• _REQUIRED WORK_: Copy out the lines of the records below, and only those lines, from the one with "(1) La perte" through the one with "une couche de", exactly as they appear.

Stored entries

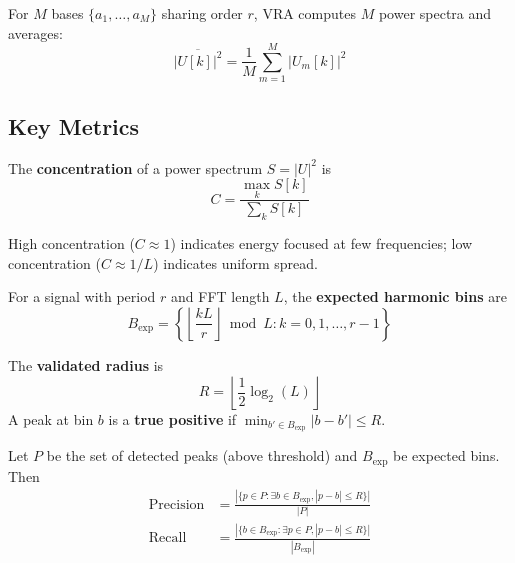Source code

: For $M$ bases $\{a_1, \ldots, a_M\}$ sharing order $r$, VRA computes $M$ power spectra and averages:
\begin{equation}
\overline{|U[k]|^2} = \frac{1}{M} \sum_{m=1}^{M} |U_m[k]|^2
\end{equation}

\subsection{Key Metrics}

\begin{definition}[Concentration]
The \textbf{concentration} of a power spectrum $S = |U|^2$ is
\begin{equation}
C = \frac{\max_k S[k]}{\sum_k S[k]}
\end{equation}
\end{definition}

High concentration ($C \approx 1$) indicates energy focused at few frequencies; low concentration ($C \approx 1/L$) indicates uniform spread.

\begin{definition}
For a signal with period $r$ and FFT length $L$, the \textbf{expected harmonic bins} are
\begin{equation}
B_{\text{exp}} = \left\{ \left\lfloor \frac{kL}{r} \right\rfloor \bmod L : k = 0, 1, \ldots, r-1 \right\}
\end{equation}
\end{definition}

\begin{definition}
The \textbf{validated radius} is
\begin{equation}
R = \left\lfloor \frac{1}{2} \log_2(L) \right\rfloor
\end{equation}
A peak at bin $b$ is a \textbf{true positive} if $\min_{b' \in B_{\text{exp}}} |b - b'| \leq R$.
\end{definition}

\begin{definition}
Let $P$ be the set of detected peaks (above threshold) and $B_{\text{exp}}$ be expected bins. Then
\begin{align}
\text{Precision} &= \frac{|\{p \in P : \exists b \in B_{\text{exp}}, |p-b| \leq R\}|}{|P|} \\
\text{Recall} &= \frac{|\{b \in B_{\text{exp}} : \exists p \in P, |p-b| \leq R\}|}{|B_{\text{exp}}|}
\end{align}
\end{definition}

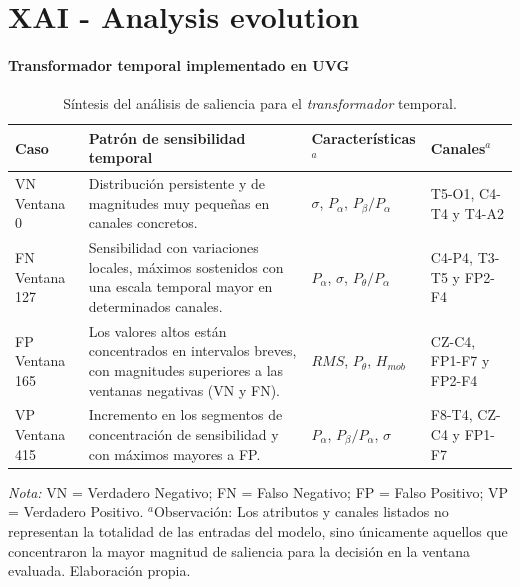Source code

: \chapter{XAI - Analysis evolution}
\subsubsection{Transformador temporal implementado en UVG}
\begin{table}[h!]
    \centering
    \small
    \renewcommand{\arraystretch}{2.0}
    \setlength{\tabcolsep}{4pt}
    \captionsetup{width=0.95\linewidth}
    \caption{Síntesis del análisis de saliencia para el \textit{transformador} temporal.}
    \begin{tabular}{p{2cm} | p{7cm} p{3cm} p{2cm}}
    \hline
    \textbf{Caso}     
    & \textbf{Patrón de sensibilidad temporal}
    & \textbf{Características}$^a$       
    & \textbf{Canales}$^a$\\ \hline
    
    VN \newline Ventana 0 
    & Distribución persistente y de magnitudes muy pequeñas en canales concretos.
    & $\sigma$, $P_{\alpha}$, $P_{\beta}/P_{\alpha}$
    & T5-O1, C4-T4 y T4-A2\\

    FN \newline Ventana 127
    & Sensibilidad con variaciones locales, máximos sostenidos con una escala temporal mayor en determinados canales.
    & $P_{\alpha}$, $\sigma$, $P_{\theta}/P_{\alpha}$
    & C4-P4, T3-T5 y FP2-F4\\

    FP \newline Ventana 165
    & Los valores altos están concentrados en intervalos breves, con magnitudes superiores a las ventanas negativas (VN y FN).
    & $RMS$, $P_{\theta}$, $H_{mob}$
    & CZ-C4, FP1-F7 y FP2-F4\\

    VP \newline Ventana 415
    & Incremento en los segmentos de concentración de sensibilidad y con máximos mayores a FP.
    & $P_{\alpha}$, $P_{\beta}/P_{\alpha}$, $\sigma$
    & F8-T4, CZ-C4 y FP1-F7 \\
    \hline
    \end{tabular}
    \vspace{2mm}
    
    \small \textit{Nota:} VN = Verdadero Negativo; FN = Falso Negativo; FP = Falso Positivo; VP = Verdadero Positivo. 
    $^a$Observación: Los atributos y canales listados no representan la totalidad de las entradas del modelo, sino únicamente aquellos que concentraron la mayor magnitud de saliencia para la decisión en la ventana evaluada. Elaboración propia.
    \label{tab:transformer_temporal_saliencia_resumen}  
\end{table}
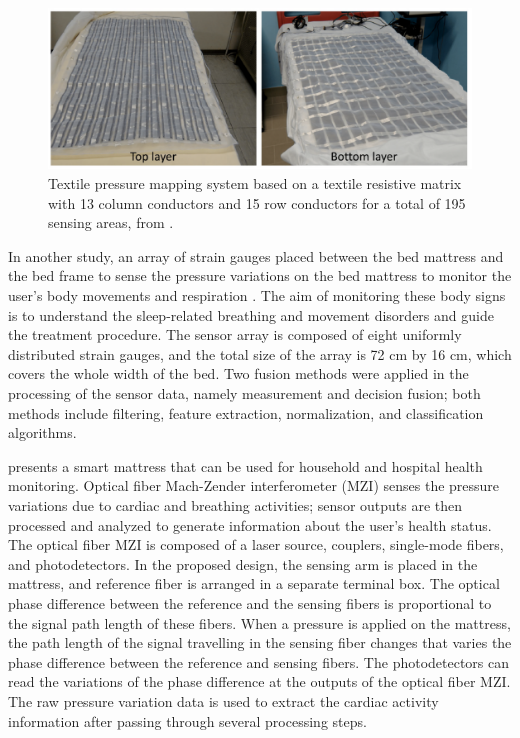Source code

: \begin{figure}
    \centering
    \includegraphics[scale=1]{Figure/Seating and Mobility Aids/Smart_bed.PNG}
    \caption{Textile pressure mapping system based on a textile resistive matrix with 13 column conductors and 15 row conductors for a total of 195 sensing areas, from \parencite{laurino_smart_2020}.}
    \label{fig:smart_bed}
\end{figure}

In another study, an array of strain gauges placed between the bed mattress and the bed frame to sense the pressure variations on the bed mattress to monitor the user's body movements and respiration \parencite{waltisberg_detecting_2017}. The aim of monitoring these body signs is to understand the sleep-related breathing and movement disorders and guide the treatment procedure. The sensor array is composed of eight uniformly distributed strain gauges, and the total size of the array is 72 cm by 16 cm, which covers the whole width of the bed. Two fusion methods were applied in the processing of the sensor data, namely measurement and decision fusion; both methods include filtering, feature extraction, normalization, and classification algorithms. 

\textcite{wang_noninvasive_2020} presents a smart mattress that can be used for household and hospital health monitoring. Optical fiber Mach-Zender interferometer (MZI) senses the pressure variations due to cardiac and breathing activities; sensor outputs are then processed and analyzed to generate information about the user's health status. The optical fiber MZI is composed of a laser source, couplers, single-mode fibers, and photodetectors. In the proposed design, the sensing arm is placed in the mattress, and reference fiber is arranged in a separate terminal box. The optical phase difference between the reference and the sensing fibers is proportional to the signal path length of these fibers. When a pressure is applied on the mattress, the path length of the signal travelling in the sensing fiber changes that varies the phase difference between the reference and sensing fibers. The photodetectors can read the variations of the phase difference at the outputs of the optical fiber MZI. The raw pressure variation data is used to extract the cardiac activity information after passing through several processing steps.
--
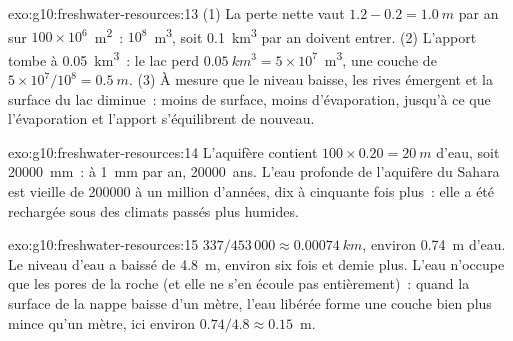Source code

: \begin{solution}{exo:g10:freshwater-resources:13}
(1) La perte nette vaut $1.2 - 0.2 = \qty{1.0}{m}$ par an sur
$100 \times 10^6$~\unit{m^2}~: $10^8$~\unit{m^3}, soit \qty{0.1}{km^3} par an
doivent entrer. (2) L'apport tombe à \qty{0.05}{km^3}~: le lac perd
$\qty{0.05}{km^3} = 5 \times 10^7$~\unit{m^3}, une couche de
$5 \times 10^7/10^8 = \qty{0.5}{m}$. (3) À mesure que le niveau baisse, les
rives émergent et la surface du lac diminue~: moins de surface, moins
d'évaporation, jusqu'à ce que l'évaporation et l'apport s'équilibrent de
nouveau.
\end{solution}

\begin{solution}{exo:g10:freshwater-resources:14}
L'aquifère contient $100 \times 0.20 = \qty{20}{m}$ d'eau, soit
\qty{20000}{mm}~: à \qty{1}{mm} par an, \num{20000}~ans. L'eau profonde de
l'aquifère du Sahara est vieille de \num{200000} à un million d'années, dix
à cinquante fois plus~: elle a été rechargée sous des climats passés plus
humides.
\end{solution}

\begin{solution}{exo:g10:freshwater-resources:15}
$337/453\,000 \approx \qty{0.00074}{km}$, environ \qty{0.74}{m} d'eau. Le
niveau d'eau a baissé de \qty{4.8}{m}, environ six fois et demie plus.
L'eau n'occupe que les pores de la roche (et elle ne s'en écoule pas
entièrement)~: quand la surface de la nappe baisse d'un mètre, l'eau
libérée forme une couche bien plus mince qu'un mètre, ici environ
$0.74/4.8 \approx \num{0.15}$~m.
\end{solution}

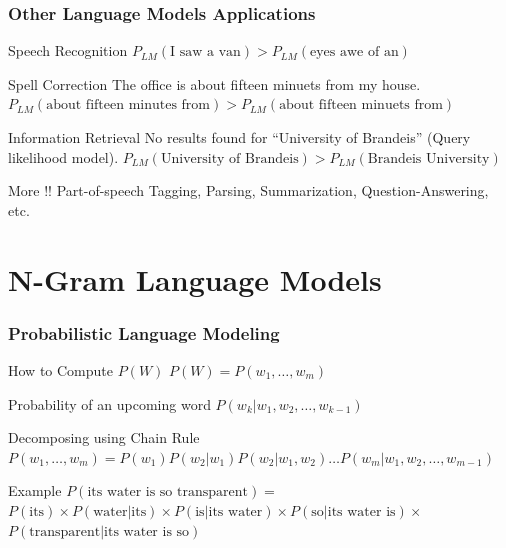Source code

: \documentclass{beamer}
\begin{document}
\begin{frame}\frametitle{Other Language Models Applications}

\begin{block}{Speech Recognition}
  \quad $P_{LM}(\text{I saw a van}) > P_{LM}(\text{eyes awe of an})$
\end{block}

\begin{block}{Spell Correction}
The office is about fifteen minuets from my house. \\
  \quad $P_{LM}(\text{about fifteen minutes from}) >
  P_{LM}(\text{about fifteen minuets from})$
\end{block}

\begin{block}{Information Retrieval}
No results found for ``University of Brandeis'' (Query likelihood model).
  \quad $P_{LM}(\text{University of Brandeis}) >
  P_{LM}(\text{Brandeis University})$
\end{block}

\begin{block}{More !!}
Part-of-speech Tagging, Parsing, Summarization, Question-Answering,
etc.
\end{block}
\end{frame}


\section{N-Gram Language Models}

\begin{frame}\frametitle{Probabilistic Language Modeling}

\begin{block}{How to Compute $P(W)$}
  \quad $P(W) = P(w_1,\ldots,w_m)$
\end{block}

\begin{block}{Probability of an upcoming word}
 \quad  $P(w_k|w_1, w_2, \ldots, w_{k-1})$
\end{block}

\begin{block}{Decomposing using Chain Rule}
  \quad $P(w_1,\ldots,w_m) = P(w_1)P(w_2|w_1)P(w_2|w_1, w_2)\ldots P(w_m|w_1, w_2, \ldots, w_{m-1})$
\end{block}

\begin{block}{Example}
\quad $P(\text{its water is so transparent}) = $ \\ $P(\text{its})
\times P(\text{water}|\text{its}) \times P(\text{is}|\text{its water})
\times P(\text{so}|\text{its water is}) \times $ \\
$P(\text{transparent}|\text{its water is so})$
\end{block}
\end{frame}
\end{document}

• _ANSWER TO THE PROBLEM_:
(1) La perte nette vaut $1.2 - 0.2 = \qty{1.0}{m}$ par an sur
$100 \times 10^6$~\unit{m^2}~: $10^8$~\unit{m^3}, soit \qty{0.1}{km^3} par an
doivent entrer. (2) L'apport tombe à \qty{0.05}{km^3}~: le lac perd
$\qty{0.05}{km^3} = 5 \times 10^7$~\unit{m^3}, une couche de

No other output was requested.